Die Lebensqualität der pflegenden Angehörigen hatte sich je nach dem Status der Hilfsbedürftigkeit der Partner, deren zunehmenden kognitiven Schwierigkeiten und depressiven Symptomen, massiv verschlechtert –

„Es ist bekannt, dass die Lebenspartner älterer Schlaganfall-Patienten selbst massive physische und mentale gesundheitlich Einschränkungen erleiden, und dass der Grad der eigenen Probleme mit der Schwere des Schlaganfalls in Zusammenhang steht. Diese Studie ist die erste, die die Entwicklung über sieben Jahre hinweg bei einer relative jungen Testgruppe verfolgt hat”, berichtet Josefine Persson, Autorin der Studie, Dozentin und Forscherin am Institut für Neurowissenschaften und Physiologie an der Sahlgrenska Akademie der Universität Gothenburg, Schweden.

Für die Untersuchung wurden Fragebögen entwickelt, die den Gesundheitsstatus und die Lebensqualität aller Familienmitglieder ermitteln sollten. Alter, Anzahl der Kinder, Erziehung und Ausbildung sowie Arbeits-Situation wurden mit in die Ergebung einbezogen. Untersucht wurden die mentale Gesundheit, die Vitalität, die sozialen Aktivitäten, der emotionale Status der pflegenden Lebenspartner.

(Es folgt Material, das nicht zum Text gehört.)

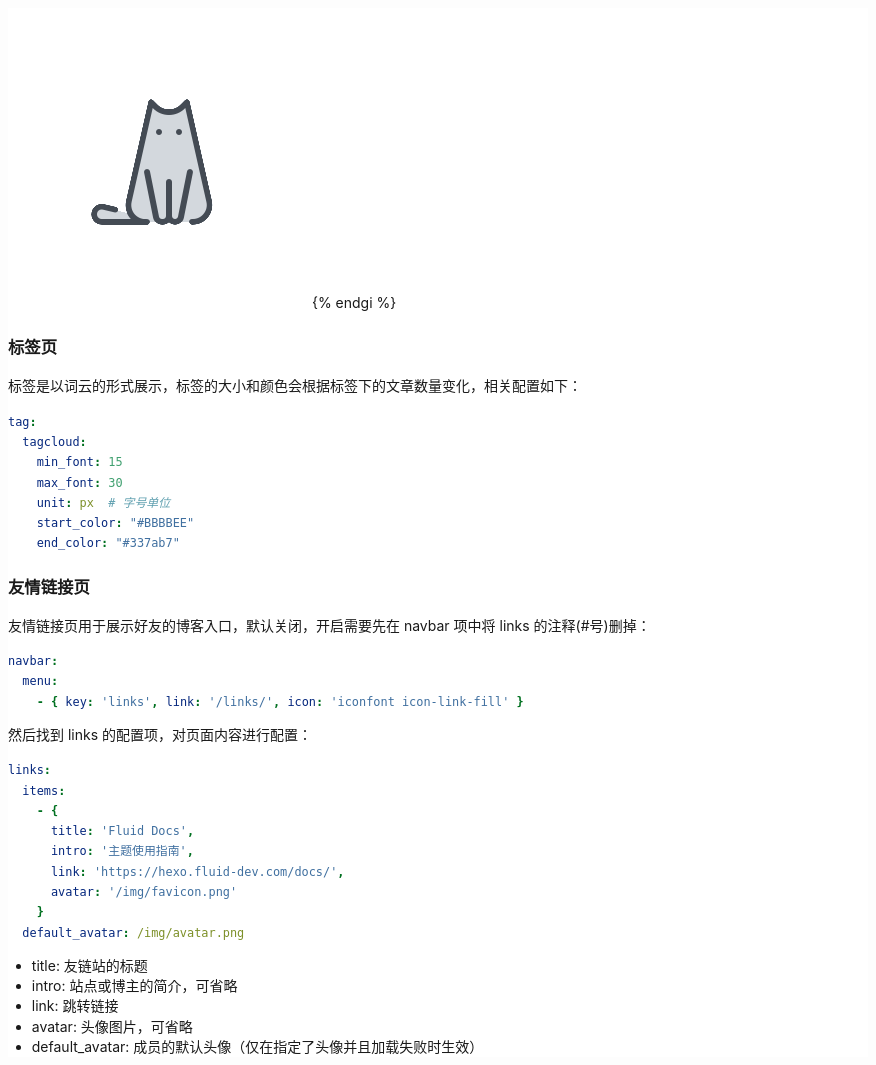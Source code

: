 ![](/img/avatar.png)
{% endgi %}

### 标签页

标签是以词云的形式展示，标签的大小和颜色会根据标签下的文章数量变化，相关配置如下：
``` yaml
tag:
  tagcloud:
    min_font: 15
    max_font: 30
    unit: px  # 字号单位
    start_color: "#BBBBEE"
    end_color: "#337ab7"
```

### 友情链接页

友情链接页用于展示好友的博客入口，默认关闭，开启需要先在 navbar 项中将 links 的注释(#号)删掉：
``` yaml
navbar:
  menu:
    - { key: 'links', link: '/links/', icon: 'iconfont icon-link-fill' }
```
然后找到 links 的配置项，对页面内容进行配置：
``` yaml
links:
  items:
    - {
      title: 'Fluid Docs',
      intro: '主题使用指南',
      link: 'https://hexo.fluid-dev.com/docs/',
      avatar: '/img/favicon.png'
    }
  default_avatar: /img/avatar.png
```
- title: 友链站的标题
- intro: 站点或博主的简介，可省略
- link: 跳转链接
- avatar: 头像图片，可省略
- default_avatar: 成员的默认头像（仅在指定了头像并且加载失败时生效）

Die Schlaganfall-Patienten unterzogen sich standardisierten Tests, um Grad und Auswirkungen des Schlaganfalls, den Grad ihrer Behinderung und die Abhänget von den pflegenden Angehörigen zu ermitteln. Auch Faktoren wie Schmerzen, Tagesablauf, Depressionen oder Angstzustände wurden mit einbezogen.

„Unsere Ergebnisse heben die Auswirkung auf die mentale Gesundheit der pflegenden Partner hervor, die die gravierenden Veränderungen auf die Familien haben, nicht nur in den ersten Jahren nach dem Schlaganfall, sondern langfristig gesehen.“

Vor allem der Balance-Akt zwischen täglicher Arbeit und Pflege des Angehörigen ist bei jüngeren und älteren Betroffenen sehr unterschiedlich. Nach einem Schlaganfall für den Partner zu sorgen ist eine sehr große Herausforderung und kann die Zeit des Ehepartners für andere Tätigkeiten stark herabsetzen. Das ist vor allem für jüngere Paare eine große Belastung und die sich daraus ergebenden Probleme bleiben über viele Jahre bestehen, “ so Persson. Die Untersuchungsergebnisse sind vor allem aufschlussreich für politische Entscheider im Gesundheits- und Versorgungsbereich: Mehr soziale Unterstützung für solche Situationen ist dringend erforderlich, “ betont die Wissenschaftlerin.